(Beginning of RECORDS PROVIDED)
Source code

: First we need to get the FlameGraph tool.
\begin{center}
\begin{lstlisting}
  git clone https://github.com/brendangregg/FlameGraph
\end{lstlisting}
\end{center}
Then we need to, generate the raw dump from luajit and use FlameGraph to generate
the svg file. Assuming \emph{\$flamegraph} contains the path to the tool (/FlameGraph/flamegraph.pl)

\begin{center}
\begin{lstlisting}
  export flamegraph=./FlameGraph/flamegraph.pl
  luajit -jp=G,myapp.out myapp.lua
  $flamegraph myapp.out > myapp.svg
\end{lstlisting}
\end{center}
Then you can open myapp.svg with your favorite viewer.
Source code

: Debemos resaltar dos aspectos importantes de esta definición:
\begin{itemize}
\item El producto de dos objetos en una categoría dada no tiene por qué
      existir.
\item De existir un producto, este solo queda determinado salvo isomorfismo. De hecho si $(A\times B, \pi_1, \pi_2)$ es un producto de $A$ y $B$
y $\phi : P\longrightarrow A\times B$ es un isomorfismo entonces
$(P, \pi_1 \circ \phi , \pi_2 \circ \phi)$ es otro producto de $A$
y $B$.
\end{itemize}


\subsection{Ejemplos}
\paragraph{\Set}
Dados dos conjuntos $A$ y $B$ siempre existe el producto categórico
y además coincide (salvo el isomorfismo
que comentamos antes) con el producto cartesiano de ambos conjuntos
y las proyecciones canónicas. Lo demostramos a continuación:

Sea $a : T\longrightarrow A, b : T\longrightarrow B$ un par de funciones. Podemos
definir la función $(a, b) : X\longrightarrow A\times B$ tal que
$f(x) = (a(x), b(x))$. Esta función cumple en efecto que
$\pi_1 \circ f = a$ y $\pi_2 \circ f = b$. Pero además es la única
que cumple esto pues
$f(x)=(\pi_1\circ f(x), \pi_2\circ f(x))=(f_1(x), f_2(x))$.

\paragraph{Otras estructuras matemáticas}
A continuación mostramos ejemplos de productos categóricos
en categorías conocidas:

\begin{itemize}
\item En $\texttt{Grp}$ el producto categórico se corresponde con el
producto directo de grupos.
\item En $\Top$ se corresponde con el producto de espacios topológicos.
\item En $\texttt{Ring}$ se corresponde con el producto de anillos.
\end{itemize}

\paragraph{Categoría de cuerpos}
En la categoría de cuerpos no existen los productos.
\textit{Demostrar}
(End of RECORDS PROVIDED)
> _BRIEF_:
Could you write out only the lines of the listing above from the one that contains "A continuación mostramos" through its final line, exactly and inclusive?

> _WRITTEN SOLUTION_:
A continuación mostramos ejemplos de productos categóricos
en categorías conocidas:

\begin{itemize}
\item En $\texttt{Grp}$ el producto categórico se corresponde con el
producto directo de grupos.
\item En $\Top$ se corresponde con el producto de espacios topológicos.
\item En $\texttt{Ring}$ se corresponde con el producto de anillos.
\end{itemize}

\paragraph{Categoría de cuerpos}
En la categoría de cuerpos no existen los productos.
\textit{Demostrar}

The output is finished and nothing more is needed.